§ **Your task**
As the answer, set down the lines below from the one containing "5. Number of" through the one containing "samtools faidx augustus.whole.aa", exactly and inclusively, and no others.

(Records from a collection)

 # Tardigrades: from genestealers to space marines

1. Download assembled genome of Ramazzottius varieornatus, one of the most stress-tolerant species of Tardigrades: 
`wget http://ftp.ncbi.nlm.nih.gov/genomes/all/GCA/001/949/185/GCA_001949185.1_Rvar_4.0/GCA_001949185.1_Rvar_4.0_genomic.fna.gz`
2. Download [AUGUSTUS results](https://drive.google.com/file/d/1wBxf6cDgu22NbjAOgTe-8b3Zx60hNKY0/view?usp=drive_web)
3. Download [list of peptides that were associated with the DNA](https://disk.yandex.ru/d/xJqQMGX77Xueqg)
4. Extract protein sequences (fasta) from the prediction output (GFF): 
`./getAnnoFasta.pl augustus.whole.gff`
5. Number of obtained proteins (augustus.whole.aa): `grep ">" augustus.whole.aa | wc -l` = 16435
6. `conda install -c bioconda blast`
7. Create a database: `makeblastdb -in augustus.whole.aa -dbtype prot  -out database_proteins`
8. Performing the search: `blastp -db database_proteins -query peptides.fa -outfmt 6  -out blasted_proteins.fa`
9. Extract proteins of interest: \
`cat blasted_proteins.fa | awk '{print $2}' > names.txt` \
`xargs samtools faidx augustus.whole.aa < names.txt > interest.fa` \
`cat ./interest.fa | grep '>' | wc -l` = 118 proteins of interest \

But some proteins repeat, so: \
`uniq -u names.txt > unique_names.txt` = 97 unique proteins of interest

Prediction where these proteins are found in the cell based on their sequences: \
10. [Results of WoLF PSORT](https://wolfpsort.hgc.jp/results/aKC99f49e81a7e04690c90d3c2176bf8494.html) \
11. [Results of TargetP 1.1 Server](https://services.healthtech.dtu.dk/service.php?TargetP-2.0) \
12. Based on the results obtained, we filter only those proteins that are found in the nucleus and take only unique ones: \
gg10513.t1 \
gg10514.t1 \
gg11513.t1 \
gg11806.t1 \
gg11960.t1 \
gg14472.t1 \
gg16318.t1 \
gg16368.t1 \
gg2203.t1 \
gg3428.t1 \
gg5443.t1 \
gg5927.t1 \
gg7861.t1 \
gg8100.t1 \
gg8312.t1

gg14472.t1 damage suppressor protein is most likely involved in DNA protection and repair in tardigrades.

§ **Answer to this problem**
5. Number of obtained proteins (augustus.whole.aa): `grep ">" augustus.whole.aa | wc -l` = 16435
6. `conda install -c bioconda blast`
7. Create a database: `makeblastdb -in augustus.whole.aa -dbtype prot  -out database_proteins`
8. Performing the search: `blastp -db database_proteins -query peptides.fa -outfmt 6  -out blasted_proteins.fa`
9. Extract proteins of interest: \
`cat blasted_proteins.fa | awk '{print $2}' > names.txt` \
`xargs samtools faidx augustus.whole.aa < names.txt > interest.fa` \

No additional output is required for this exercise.